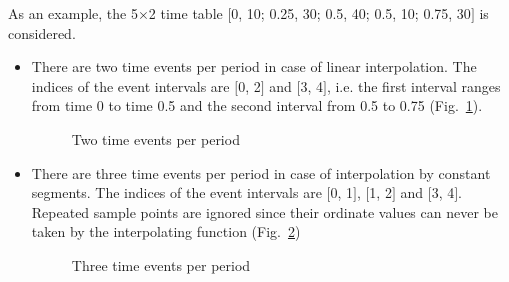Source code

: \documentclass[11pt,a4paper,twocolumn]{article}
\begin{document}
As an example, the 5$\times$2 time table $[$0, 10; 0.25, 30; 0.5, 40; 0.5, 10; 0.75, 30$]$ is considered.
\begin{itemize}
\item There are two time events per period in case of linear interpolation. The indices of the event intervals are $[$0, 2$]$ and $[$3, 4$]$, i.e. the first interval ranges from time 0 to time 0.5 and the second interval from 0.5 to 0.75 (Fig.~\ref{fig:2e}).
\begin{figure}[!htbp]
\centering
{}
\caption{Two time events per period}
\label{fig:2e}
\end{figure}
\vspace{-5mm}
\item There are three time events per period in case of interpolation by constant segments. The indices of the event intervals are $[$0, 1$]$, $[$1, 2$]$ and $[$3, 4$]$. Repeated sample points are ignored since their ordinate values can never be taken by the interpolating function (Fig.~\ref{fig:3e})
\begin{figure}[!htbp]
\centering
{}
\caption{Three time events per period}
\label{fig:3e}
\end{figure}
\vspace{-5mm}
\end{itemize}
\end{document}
==================================================
Exact copies of all the entries are needed; output them without the pictures.

Source code

: \documentclass[11pt,a4paper,twocolumn]{article}
\begin{document}
As an example, the 5$\times$2 time table $[$0, 10; 0.25, 30; 0.5, 40; 0.5, 10; 0.75, 30$]$ is considered.
\begin{itemize}
\item There are two time events per period in case of linear interpolation. The indices of the event intervals are $[$0, 2$]$ and $[$3, 4$]$, i.e. the first interval ranges from time 0 to time 0.5 and the second interval from 0.5 to 0.75 (Fig.~\ref{fig:2e}).
\begin{figure}[!htbp]
\centering
{}
\caption{Two time events per period}
\label{fig:2e}
\end{figure}
\vspace{-5mm}
\item There are three time events per period in case of interpolation by constant segments. The indices of the event intervals are $[$0, 1$]$, $[$1, 2$]$ and $[$3, 4$]$. Repeated sample points are ignored since their ordinate values can never be taken by the interpolating function (Fig.~\ref{fig:3e})
\begin{figure}[!htbp]
\centering
{}
\caption{Three time events per period}
\label{fig:3e}
\end{figure}
\vspace{-5mm}
\end{itemize}
\end{document}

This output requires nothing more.